SingleStore DB

Configuration Settings

The SingleStore Spark Connector leverages Spark SQL’s Data Sources API. The connection to SingleStore relies on the following Spark configuration settings:

The singlestore-spark-connector is configurable globally via Spark options and locally when constructing a DataFrame. The global and local options use the same names; however the global options have the prefix spark.datasource.singlestore.:

Option

Description

ddlEndpoint (required)

Hostname or IP address of the SingleStore Master Aggregator in the format host[:port](port is optional).

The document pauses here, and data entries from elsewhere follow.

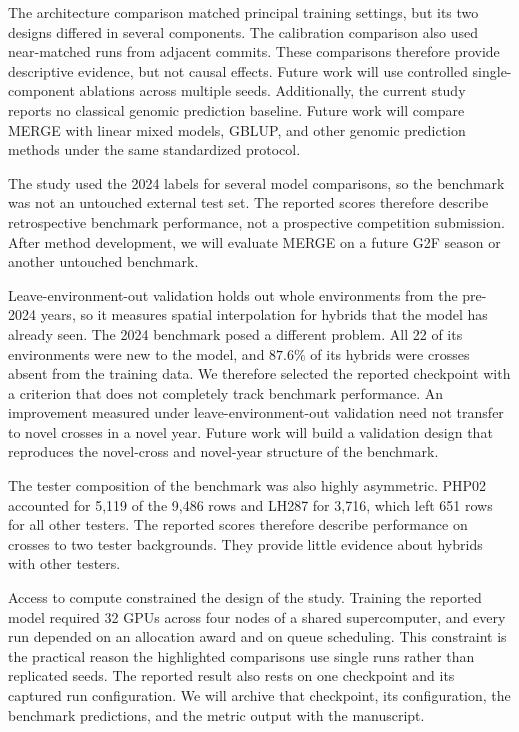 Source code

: The architecture comparison matched principal training settings, but its two designs differed in several components. The calibration comparison also used near-matched runs from adjacent commits. These comparisons therefore provide descriptive evidence, but not causal effects. Future work will use controlled single-component ablations across multiple seeds. Additionally, the current study reports no classical genomic prediction baseline. Future work will compare MERGE with linear mixed models, GBLUP, and other genomic prediction methods under the same standardized protocol.

The study used the 2024 labels for several model comparisons, so the benchmark was not an untouched external test set. The reported scores therefore describe retrospective benchmark performance, not a prospective competition submission. After method development, we will evaluate MERGE on a future G2F season or another untouched benchmark.

Leave-environment-out validation holds out whole environments from the pre-2024 years, so it measures spatial interpolation for hybrids that the model has already seen. The 2024 benchmark posed a different problem. All 22 of its environments were new to the model, and $87.6\%$ of its hybrids were crosses absent from the training data. We therefore selected the reported checkpoint with a criterion that does not completely track benchmark performance. An improvement measured under leave-environment-out validation need not transfer to novel crosses in a novel year. Future work will build a validation design that reproduces the novel-cross and novel-year structure of the benchmark.

The tester composition of the benchmark was also highly asymmetric. PHP02 accounted for 5,119 of the 9,486 rows and LH287 for 3,716, which left 651 rows for all other testers. The reported scores therefore describe performance on crosses to two tester backgrounds. They provide little evidence about hybrids with other testers.

Access to compute constrained the design of the study. Training the reported model required 32 GPUs across four nodes of a shared supercomputer, and every run depended on an allocation award and on queue scheduling. This constraint is the practical reason the highlighted comparisons use single runs rather than replicated seeds. The reported result also rests on one checkpoint and its captured run configuration. We will archive that checkpoint, its configuration, the benchmark predictions, and the metric output with the manuscript.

Example: master-agg.foo.internal:3308 or master-agg.foo.internal

dmlEndPoint

Hostname or IP address of SingleStore Aggregator nodes to run queries against in the format host[:port],host[:port],... (:port is optional, multiple hosts separated by comma). Example: child-agg:3308,child-agg2 (default: ddlEndpoint)

user (required)

SingleStore username.

password (required)

SingleStore password.

query

The query to run (mutually exclusive with database table).

dbtable

The table to query (mutually exclusive with query).

database

If set, all connections will default to using this database (default:empty).

overwriteBehavior

Specify the behavior during Overwrite; one of dropAndCreate, truncate, merge (default: dropAndCreate).

truncate

Deprecated option, please use overwriteBehavior instead. Truncate instead of drop an existing table during Overwrite (default: false).

loadDataCompression

Compress data on load; one of three options: GZip, LZ4, Skip. (default:GZip).

disablePushdown

Disable SQL Pushdown when running queries (default:false).

enableParallelRead

Enable reading data in parallel for some query shapes (default: false).

tableKey

Specify additional keys to add to tables created by the connector (See below for more details).

onDuplicateKeySQL

If this option is specified, and a row is to be inserted that would result in a duplicate value in a PRIMARY KEY or UNIQUE index, SingleStore will instead perform an UPDATE of the old row. See examples below.

insertBatchSize

Size of the batch for row insertion (default: 10000).

loadDataFormat

Serialize data on load; either (Avro, CSV) (default: CSV).

maxErrors

The maximum number of errors in a single LOAD DATA request. When this limit is reached, the load fails. If this property is set to 0, no error limit exists (Default: 0).